Take Some Basic Steps With A Caustic System

Jan. 15, 2019
Recent tube failure should spur addressing several issues

We circulate 50% caustic through the tubes of a vertical 1-1 shell-and-tube condenser using 50% steam reduced from 400-psig steam. The exchanger contains 60 tubes, each ½-in. diameter with 0.083-in. walls, but 20 have been blocked off. The caustic enters the bottom of the exchanger and, after exiting, dumps into the top of a storage tank. Regular deliveries ensure that tank is seldom below 75% full. A 3-in. globe valve controls the steam flow. The worst-case ambient temperature is -15°F.

Recently, after almost a decade of service, a single 316L stainless steel tube failed, causing caustic to flow into the condensate return pump. An inspection revealed no fouling in the tubes. However, trend data show temperature spikes that go above the 200°F top value of the chart.

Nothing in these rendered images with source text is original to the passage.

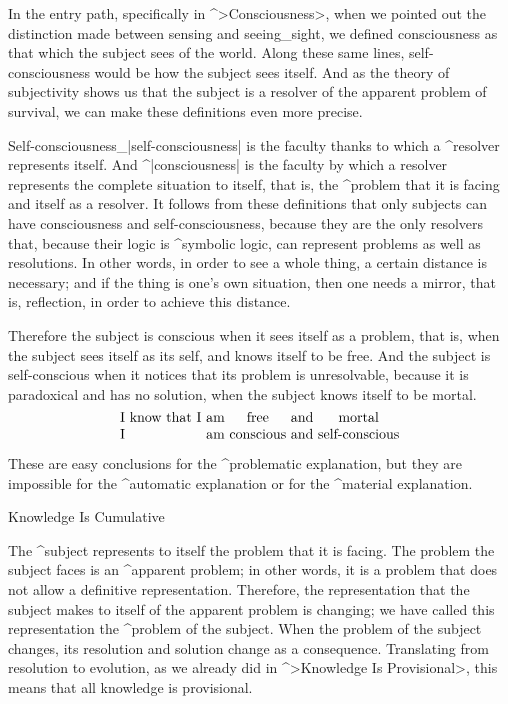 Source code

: In the entry path, specifically in ^>Consciousness>, when we pointed out
the distinction made between sensing and seeing_{sight}, we defined
consciousness as that which the subject sees of the world. Along these
same lines, self-consciousness would be how the subject sees itself. And
as the theory of subjectivity shows us that the subject is a resolver of
the apparent problem of survival, we can make these definitions even
more precise.

Self-consciousness_|self-consciousness| is the faculty thanks to which a
^{resolver} represents itself. And ^|consciousness| is the faculty by
which a resolver represents the complete situation to itself, that is,
the ^{problem} that it is facing and itself as a resolver. It follows
from these definitions that only subjects can have consciousness and
self-consciousness, because they are the only resolvers that, because
their logic is ^{symbolic logic}, can represent problems as well as
resolutions. In other words, in order to see a whole thing, a certain
distance is necessary; and if the thing is one's own situation, then one
needs a mirror, that is, reflection, in order to achieve this distance.

Therefore the subject is conscious when it sees itself as a problem,
that is, when the subject sees itself as its self, and knows itself to
be free. And the subject is self-conscious when it notices that its
problem is unresolvable, because it is paradoxical and has no solution,
when the subject knows itself to be mortal.
$$\vbox{\halign{&\hfil#\hfil\cr
  I &know that I &am & free & and & mortal\cr
  I &&am & conscious & and & self-conscious\cr}}$$

These are easy conclusions for the ^{problematic explanation}, but they
are impossible for the ^{automatic explanation} or for the ^{material
explanation}.


\Section Knowledge Is Cumulative

The ^{subject} represents to itself the problem that it is facing. The
problem the subject faces is an ^{apparent problem}; in other words, it
is a problem that does not allow a definitive representation. Therefore,
the representation that the subject makes to itself of the apparent
problem is changing; we have called this representation the ^{problem of
the subject}. When the problem of the subject changes, its resolution
and solution change as a consequence. Translating from resolution to
evolution, as we already did in ^>Knowledge Is Provisional>, this means
that all knowledge is provisional.

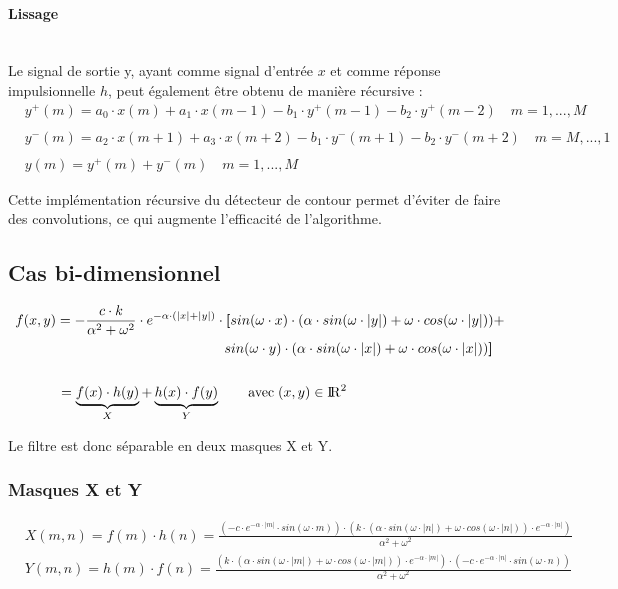 \paragraph{Lissage \\\\}

Le signal de sortie y, ayant comme signal d'entrée $ x $ et comme réponse impulsionnelle $ h $, peut également être obtenu de manière récursive :
\begin{align*}
& y^+(m) = a_0 \cdot x(m) + a_1 \cdot x(m-1) - b_1 \cdot y^+(m-1) - b_2 \cdot y^+(m-2) \quad m=1,...,M \\
& \\
& y^-(m) = a_2 \cdot x(m+1) + a_3 \cdot x(m+2) - b_1 \cdot y^-(m+1) - b_2 \cdot y^-(m+2) \quad m=M,...,1 \\
& \\
& y(m) = y^+(m) + y^-(m) \quad m=1,...,M 
\end{align*}

Cette implémentation récursive du détecteur de contour permet d'éviter de faire des convolutions, ce qui augmente l'efficacité de l'algorithme.

\subsection{Cas bi-dimensionnel}

\begin{align*}
& f(x,y) = -\frac{c \cdot k}{\alpha^2 + \omega^2} \cdot e^{- \alpha \cdot (|x| + |y|)} \cdot \textbf{[} sin(\omega \cdot x) \cdot (\alpha \cdot sin(\omega \cdot |y|) + \omega \cdot cos(\omega \cdot |y|)) + \\
& \hskip 15 em sin(\omega \cdot y) \cdot (\alpha \cdot sin(\omega \cdot |x|) + \omega \cdot cos(\omega \cdot |x|)) \textbf{]} \\
& \\
&  \qquad \quad = \underbrace{f(x) \cdot h(y)}_{X} + \underbrace{h(x) \cdot f(y)}_{Y} \qquad \text{avec} \; (x,y) \in \rm I\!R^2 \\
\end{align*}

Le filtre est donc séparable en deux masques X et Y.

\subsubsection{Masques X et Y}

\begin{align*}
& X(m,n)= f(m) \cdot h(n) = \frac{(-c \cdot e^{-\alpha \cdot |m|} \cdot sin(\omega \cdot m)) \cdot (k \cdot (\alpha \cdot sin(\omega \cdot |n|) + \omega \cdot cos(\omega \cdot |n|)) \cdot e^{-\alpha \cdot |n|})}{\alpha^2 + \omega^2} \\
& Y(m,n)= h(m) \cdot f(n) = \frac{(k \cdot (\alpha \cdot sin(\omega \cdot |m|) + \omega \cdot cos(\omega \cdot |m|)) \cdot e^{-\alpha \cdot |m|}) \cdot (-c \cdot e^{-\alpha \cdot |n|} \cdot sin(\omega \cdot n))}{\alpha^2 + \omega^2} 
\end{align*}


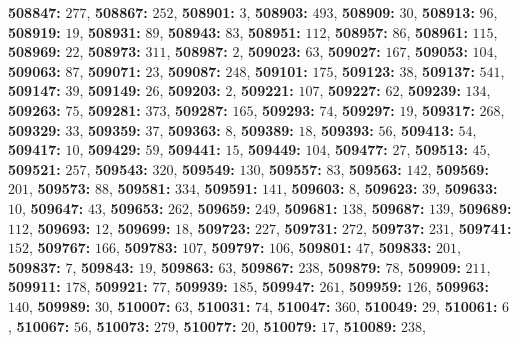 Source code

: \textsf{\bfseries 508847:} $277$, \textsf{\bfseries 508867:} $252$, \textsf{\bfseries 508901:} $3$, \textsf{\bfseries 508903:} $493$, \textsf{\bfseries 508909:} $30$, \textsf{\bfseries 508913:} $96$, \textsf{\bfseries 508919:} $19$, \textsf{\bfseries 508931:} $89$, \textsf{\bfseries 508943:} $83$, \textsf{\bfseries 508951:} $112$, \textsf{\bfseries 508957:} $86$, \textsf{\bfseries 508961:} $115$, \textsf{\bfseries 508969:} $22$, \textsf{\bfseries 508973:} $311$, \textsf{\bfseries 508987:} $2$, \textsf{\bfseries 509023:} $63$, \textsf{\bfseries 509027:} $167$, \textsf{\bfseries 509053:} $104$, \textsf{\bfseries 509063:} $87$, \textsf{\bfseries 509071:} $23$, \textsf{\bfseries 509087:} $248$, \textsf{\bfseries 509101:} $175$, \textsf{\bfseries 509123:} $38$, \textsf{\bfseries 509137:} $541$, \textsf{\bfseries 509147:} $39$, \textsf{\bfseries 509149:} $26$, \textsf{\bfseries 509203:} $2$, \textsf{\bfseries 509221:} $107$, \textsf{\bfseries 509227:} $62$, \textsf{\bfseries 509239:} $134$, \textsf{\bfseries 509263:} $75$, \textsf{\bfseries 509281:} $373$, \textsf{\bfseries 509287:} $165$, \textsf{\bfseries 509293:} $74$, \textsf{\bfseries 509297:} $19$, \textsf{\bfseries 509317:} $268$, \textsf{\bfseries 509329:} $33$, \textsf{\bfseries 509359:} $37$, \textsf{\bfseries 509363:} $8$, \textsf{\bfseries 509389:} $18$, \textsf{\bfseries 509393:} $56$, \textsf{\bfseries 509413:} $54$, \textsf{\bfseries 509417:} $10$, \textsf{\bfseries 509429:} $59$, \textsf{\bfseries 509441:} $15$, \textsf{\bfseries 509449:} $104$, \textsf{\bfseries 509477:} $27$, \textsf{\bfseries 509513:} $45$, \textsf{\bfseries 509521:} $257$, \textsf{\bfseries 509543:} $320$, \textsf{\bfseries 509549:} $130$, \textsf{\bfseries 509557:} $83$, \textsf{\bfseries 509563:} $142$, \textsf{\bfseries 509569:} $201$, \textsf{\bfseries 509573:} $88$, \textsf{\bfseries 509581:} $334$, \textsf{\bfseries 509591:} $141$, \textsf{\bfseries 509603:} $8$, \textsf{\bfseries 509623:} $39$, \textsf{\bfseries 509633:} $10$, \textsf{\bfseries 509647:} $43$, \textsf{\bfseries 509653:} $262$, \textsf{\bfseries 509659:} $249$, \textsf{\bfseries 509681:} $138$, \textsf{\bfseries 509687:} $139$, \textsf{\bfseries 509689:} $112$, \textsf{\bfseries 509693:} $12$, \textsf{\bfseries 509699:} $18$, \textsf{\bfseries 509723:} $227$, \textsf{\bfseries 509731:} $272$, \textsf{\bfseries 509737:} $231$, \textsf{\bfseries 509741:} $152$, \textsf{\bfseries 509767:} $166$, \textsf{\bfseries 509783:} $107$, \textsf{\bfseries 509797:} $106$, \textsf{\bfseries 509801:} $47$, \textsf{\bfseries 509833:} $201$, \textsf{\bfseries 509837:} $7$, \textsf{\bfseries 509843:} $19$, \textsf{\bfseries 509863:} $63$, \textsf{\bfseries 509867:} $238$, \textsf{\bfseries 509879:} $78$, \textsf{\bfseries 509909:} $211$, \textsf{\bfseries 509911:} $178$, \textsf{\bfseries 509921:} $77$, \textsf{\bfseries 509939:} $185$, \textsf{\bfseries 509947:} $261$, \textsf{\bfseries 509959:} $126$, \textsf{\bfseries 509963:} $140$, \textsf{\bfseries 509989:} $30$, \textsf{\bfseries 510007:} $63$, \textsf{\bfseries 510031:} $74$, \textsf{\bfseries 510047:} $360$, \textsf{\bfseries 510049:} $29$, \textsf{\bfseries 510061:} $6$, \textsf{\bfseries 510067:} $56$, \textsf{\bfseries 510073:} $279$, \textsf{\bfseries 510077:} $20$, \textsf{\bfseries 510079:} $17$, \textsf{\bfseries 510089:} $238$, 
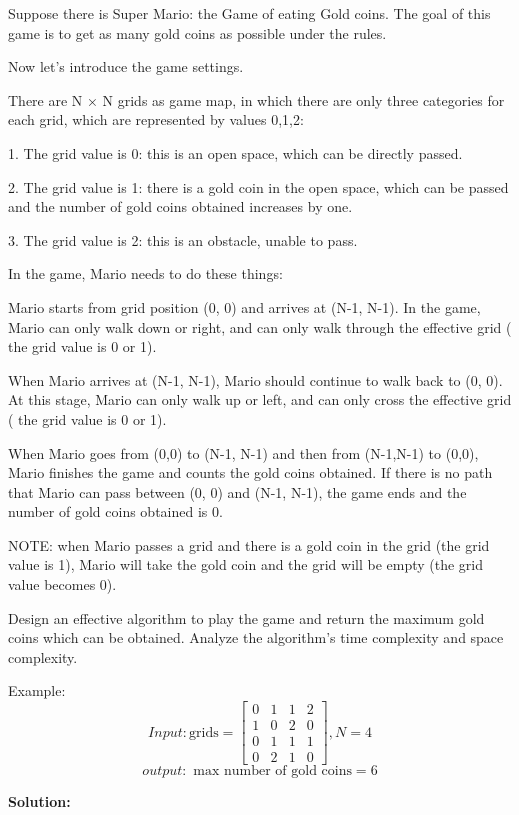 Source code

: \problem{}
Suppose there is Super Mario: the Game of eating Gold coins.
The goal of this game is to get as many gold coins as possible under the rules.
\par
Now let's introduce the game settings.
\par
There are N × N grids as game map, in which there are only three categories for each grid, which are represented by values 0,1,2:

1. The grid value is 0: this is an open space, which can be directly passed.

2. The grid value is 1: there is a gold coin in the open space, which can be passed and the number of gold coins obtained increases by one.

3. The grid value is 2: this is an obstacle, unable to pass.

In the game, Mario needs to do these things:
\par
Mario starts from grid position (0, 0) and arrives at (N-1, N-1). In the game, Mario can only walk down or right, and can only walk through the effective grid ( the grid value is 0 or 1).

When Mario arrives at (N-1, N-1), Mario should continue to walk back to (0, 0). At this stage, Mario can only walk up or left, and can only cross the effective grid ( the grid value is 0 or 1).

When Mario goes from (0,0) to (N-1, N-1) and then from (N-1,N-1) to (0,0), Mario finishes the game and counts the gold coins obtained.
If there is no path that Mario can pass between (0, 0) and (N-1, N-1), the game ends and the number of gold coins obtained is 0.

NOTE: when Mario passes a grid and there is a gold coin in the grid (the grid value is 1), Mario will take the gold coin and the grid will be empty (the grid value becomes 0).

Design an effective algorithm to play the game and return the maximum gold coins which can be obtained. Analyze the algorithm’s time complexity and space complexity.

Example:
$$
Input: \text{grids} = \begin{bmatrix}
  0&  1&  1& 2\\
  1&  0&  2& 0\\
  0 & 1 & 1 & 1\\
  0& 2&  1  &0
\end{bmatrix}, N=4
$$
$$
output: \text{ max number of gold coins} = 6
$$

\textbf{Solution:}

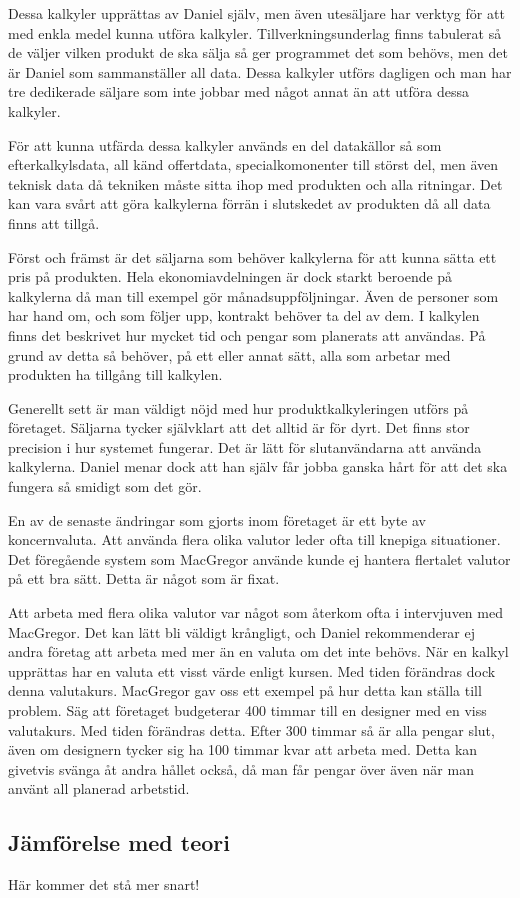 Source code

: Dessa kalkyler upprättas av Daniel själv, men även utesäljare har verktyg för att med enkla medel kunna utföra kalkyler. 
Tillverkningsunderlag finns tabulerat så de väljer vilken produkt de ska sälja så ger programmet det som behövs, men det är Daniel som sammanställer all data.
Dessa kalkyler utförs dagligen och man har tre dedikerade säljare som inte jobbar med något annat än att utföra dessa kalkyler.

För att kunna utfärda dessa kalkyler används en del datakällor så som efterkalkylsdata, all känd offertdata, specialkomonenter till störst del, men även teknisk data då tekniken måste sitta ihop med produkten och alla ritningar.
Det kan vara svårt att göra kalkylerna förrän i slutskedet av produkten då all data finns att tillgå.  

Först och främst är det säljarna som behöver kalkylerna för att kunna sätta ett pris på produkten.
Hela ekonomiavdelningen är dock starkt beroende på kalkylerna då man till exempel gör månadsuppföljningar.
Även de personer som har hand om, och som följer upp, kontrakt behöver ta del av dem.
I kalkylen finns det beskrivet hur mycket tid och pengar som planerats att användas.
På grund av detta så behöver, på ett eller annat sätt, alla som arbetar med produkten ha tillgång till kalkylen.

Generellt sett är man väldigt nöjd med hur produktkalkyleringen utförs på företaget.
Säljarna tycker självklart att det alltid är för dyrt.
Det finns stor precision i hur systemet fungerar.
Det är lätt för slutanvändarna att använda kalkylerna.
Daniel menar dock att han själv får jobba ganska hårt för att det ska fungera så smidigt som det gör.

En av de senaste ändringar som gjorts inom företaget är ett byte av koncernvaluta.
Att använda flera olika valutor leder ofta till knepiga situationer.
Det föregående system som MacGregor använde kunde ej hantera flertalet valutor på ett bra sätt.
Detta är något som är fixat.

Att arbeta med flera olika valutor var något som återkom ofta i intervjuven med MacGregor.
Det kan lätt bli väldigt krångligt, och Daniel rekommenderar ej andra företag att arbeta med mer än en valuta om det inte behövs.
När en kalkyl upprättas har en valuta ett visst värde enligt kursen.
Med tiden förändras dock denna valutakurs.
MacGregor gav oss ett exempel på hur detta kan ställa till problem.
Säg att företaget budgeterar 400 timmar till en designer med en viss valutakurs.
Med tiden förändras detta.
Efter 300 timmar så är alla pengar slut, även om designern tycker sig ha 100 timmar kvar att arbeta med.
Detta kan givetvis svänga åt andra hållet också, då man får pengar över även när man använt all planerad arbetstid.

%
%

\subsection{Jämförelse med teori}
Här kommer det stå mer snart! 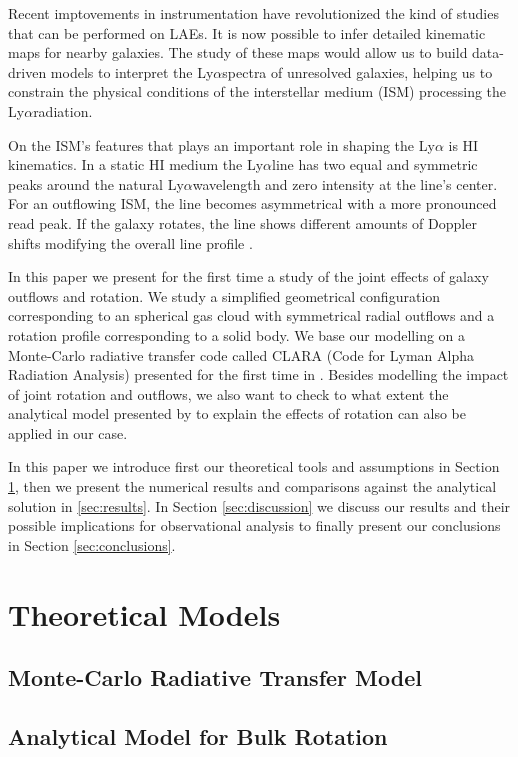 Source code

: \documentclass[a4,useAMS,usenatbib,usegraphicx]{mn2e}
\newcommand{\lya}{Ly$\alpha$}
\begin{document}
Recent imptovements in instrumentation have revolutionized the kind of
studies that can be performed on LAEs.  
It is now possible to infer detailed kinematic maps for nearby galaxies.
The study of these maps would allow us to build data-driven models to
interpret the \lya spectra of unresolved galaxies, helping us to
constrain the physical conditions of the interstellar medium (ISM)
processing the \lya radiation.

On the ISM's features that plays an important role in shaping the \lya
is HI kinematics. 
In a static HI medium the \lya line has  two equal and symmetric peaks
around the natural \lya wavelength and zero intensity at the line's
center.
For an outflowing ISM, the line becomes
asymmetrical with a more pronounced read peak.
If the galaxy rotates, the line shows different amounts of Doppler
shifts modifying the overall line profile \cite{Garavito14}.

In this paper we present for the first time a study of the joint
effects of galaxy outflows and rotation.
We study a simplified geometrical configuration corresponding to an
spherical gas cloud with symmetrical radial outflows and a rotation
profile corresponding to a solid body.
We base our modelling on a Monte-Carlo radiative transfer code called
CLARA (Code for Lyman Alpha Radiation Analysis) presented for the
first time in \cite{CLARA}.
Besides modelling the impact of joint rotation and outflows, we also
want to check to what extent the analytical model presented by
\cite{Garavito14} to explain the effects of rotation can also be
applied in our case.

In this paper we introduce first our theoretical tools and assumptions
in Section \ref{sec:theory}, then we present the numerical results and
comparisons against the analytical solution in \ref{sec:results}.
In Section \ref{sec:discussion} we discuss our results and their
possible implications for observational analysis to finally present
our conclusions in Section \ref{sec:conclusions}.


\section{Theoretical Models}
\label{sec:theory}

\subsection{Monte-Carlo Radiative Transfer Model}

\subsection{Analytical Model for Bulk Rotation}
\end{document}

The carbon steel caustic tank exhibits severe corrosion above the normal liquid level and only minor weld pitting below. The roof is strongly corroded.

Inspection of the failed tube revealed erosion a few inches around the hole. The tube wall thickness was about 0.015 in. at the edge of the ¾-in.-long lens-shaped hole. The hole is about 1¼ in. from tube sheet on the outside of the sheet. We were surprised the failure occurred at that spot and there wasn’t any sign of stress corrosion cracking.

What do you think caused the failure? What can we do to avoid this problem in the future? Since we got nine years out of the tubes, is this really a significant problem?

Answer Some Key Questions

The problem should be broken into two parts: the heat exchanger and the storage tank.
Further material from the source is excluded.